Out of the records below, copy all lines in which the word "rarefaction" occurs.

Stored data entries:
#####

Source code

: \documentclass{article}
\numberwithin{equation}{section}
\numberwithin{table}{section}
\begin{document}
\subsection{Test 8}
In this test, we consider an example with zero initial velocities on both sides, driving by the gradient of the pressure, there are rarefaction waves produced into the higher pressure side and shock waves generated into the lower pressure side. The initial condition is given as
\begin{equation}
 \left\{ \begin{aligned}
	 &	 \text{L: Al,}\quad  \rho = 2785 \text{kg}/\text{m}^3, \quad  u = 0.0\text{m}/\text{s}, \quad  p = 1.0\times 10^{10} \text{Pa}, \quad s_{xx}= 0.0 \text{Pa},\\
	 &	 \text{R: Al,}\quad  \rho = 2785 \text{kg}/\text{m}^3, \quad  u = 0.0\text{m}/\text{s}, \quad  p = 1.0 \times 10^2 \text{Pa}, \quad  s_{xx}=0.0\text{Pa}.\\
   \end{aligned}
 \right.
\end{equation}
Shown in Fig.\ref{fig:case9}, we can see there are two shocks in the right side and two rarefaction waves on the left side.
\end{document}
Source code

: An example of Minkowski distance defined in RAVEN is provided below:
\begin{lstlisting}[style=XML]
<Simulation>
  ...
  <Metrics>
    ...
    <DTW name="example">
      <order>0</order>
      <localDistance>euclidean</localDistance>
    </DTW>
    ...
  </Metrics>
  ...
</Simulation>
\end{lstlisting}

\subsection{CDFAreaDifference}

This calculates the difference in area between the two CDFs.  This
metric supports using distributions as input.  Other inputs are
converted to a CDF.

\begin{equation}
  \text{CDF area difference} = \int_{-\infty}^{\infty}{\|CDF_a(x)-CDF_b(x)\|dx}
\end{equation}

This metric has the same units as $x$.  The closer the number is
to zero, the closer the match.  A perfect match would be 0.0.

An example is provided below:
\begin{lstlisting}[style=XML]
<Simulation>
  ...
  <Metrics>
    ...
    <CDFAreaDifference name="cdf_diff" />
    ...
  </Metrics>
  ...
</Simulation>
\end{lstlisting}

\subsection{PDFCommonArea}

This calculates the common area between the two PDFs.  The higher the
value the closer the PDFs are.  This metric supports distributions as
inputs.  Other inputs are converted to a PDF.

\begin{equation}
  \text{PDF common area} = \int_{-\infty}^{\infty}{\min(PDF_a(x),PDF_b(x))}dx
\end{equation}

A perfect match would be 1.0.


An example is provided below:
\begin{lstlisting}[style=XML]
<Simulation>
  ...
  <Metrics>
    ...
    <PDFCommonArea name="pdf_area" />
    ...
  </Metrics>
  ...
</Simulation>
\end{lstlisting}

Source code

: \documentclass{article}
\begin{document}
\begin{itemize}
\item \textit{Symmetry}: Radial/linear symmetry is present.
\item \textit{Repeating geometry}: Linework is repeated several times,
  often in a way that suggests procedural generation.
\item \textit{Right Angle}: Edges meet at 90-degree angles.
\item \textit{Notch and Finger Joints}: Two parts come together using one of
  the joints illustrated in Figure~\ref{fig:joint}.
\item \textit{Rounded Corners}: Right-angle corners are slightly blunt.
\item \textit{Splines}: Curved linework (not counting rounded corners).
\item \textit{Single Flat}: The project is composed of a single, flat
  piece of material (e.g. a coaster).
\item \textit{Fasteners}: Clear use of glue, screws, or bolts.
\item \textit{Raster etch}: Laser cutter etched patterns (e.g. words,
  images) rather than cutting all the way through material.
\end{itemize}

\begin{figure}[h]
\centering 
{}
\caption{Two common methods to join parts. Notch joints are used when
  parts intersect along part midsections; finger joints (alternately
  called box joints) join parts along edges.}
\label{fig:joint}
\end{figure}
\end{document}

#####

## Solution
In this test, we consider an example with zero initial velocities on both sides, driving by the gradient of the pressure, there are rarefaction waves produced into the higher pressure side and shock waves generated into the lower pressure side. The initial condition is given as
Shown in Fig.\ref{fig:case9}, we can see there are two shocks in the right side and two rarefaction waves on the left side.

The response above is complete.